[WHAT IS BEING ASKED]: Lines from the records below that contain the word "cada" are to be copied out.

___ DATA FOR REVIEW ___

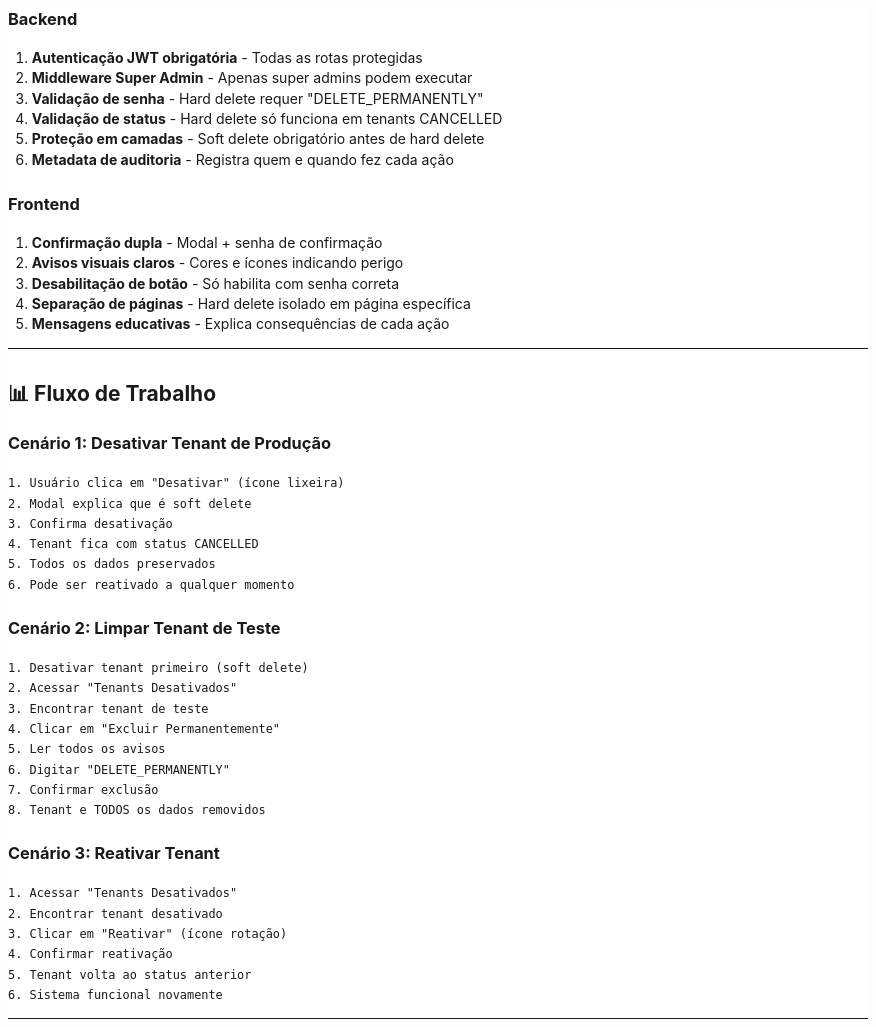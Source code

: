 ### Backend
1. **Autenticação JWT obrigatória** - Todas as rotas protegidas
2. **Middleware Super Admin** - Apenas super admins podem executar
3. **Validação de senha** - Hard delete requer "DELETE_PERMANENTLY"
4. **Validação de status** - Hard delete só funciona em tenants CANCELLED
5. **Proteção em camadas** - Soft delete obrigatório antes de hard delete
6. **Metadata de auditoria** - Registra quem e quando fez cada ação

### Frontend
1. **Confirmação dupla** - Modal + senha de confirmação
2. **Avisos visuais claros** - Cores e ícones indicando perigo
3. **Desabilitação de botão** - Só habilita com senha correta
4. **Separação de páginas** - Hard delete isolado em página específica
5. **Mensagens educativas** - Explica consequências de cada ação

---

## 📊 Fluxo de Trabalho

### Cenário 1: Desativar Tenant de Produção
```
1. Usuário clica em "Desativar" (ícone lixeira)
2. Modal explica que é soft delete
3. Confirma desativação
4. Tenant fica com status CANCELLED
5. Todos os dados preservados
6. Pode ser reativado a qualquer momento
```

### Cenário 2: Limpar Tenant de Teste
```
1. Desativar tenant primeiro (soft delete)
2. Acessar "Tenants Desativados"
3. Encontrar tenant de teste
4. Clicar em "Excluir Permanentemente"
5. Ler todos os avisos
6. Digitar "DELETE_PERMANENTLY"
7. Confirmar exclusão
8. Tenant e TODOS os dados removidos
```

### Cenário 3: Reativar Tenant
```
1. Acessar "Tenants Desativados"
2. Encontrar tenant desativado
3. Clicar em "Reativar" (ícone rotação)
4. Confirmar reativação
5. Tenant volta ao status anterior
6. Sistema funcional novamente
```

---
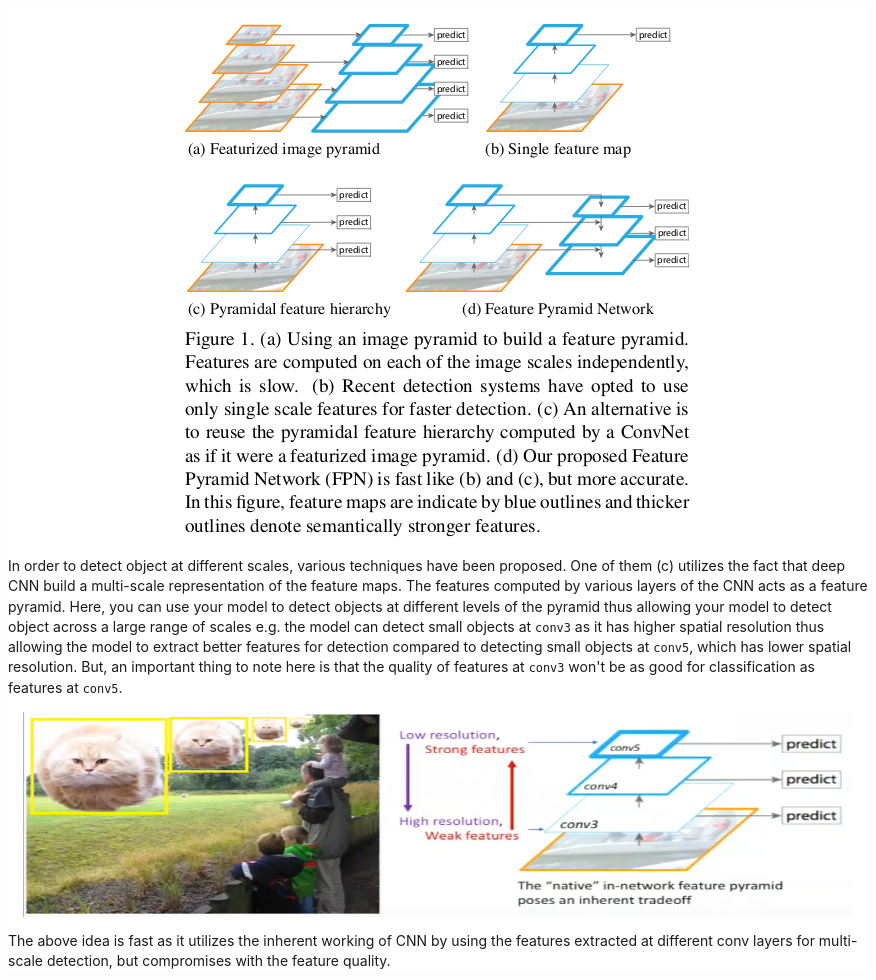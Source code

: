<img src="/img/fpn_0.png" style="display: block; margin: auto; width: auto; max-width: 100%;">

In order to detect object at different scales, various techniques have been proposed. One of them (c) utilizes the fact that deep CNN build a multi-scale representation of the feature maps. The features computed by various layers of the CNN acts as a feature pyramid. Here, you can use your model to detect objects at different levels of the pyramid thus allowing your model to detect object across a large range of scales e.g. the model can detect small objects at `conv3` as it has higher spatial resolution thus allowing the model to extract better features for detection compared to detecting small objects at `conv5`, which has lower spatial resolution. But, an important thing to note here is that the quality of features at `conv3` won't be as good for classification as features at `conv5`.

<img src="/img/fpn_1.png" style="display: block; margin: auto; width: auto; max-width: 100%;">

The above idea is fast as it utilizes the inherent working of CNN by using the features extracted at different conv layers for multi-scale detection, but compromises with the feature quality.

___

[FINISHED TASK]:
6. **Metadata de auditoria** - Registra quem e quando fez cada ação
5. **Mensagens educativas** - Explica consequências de cada ação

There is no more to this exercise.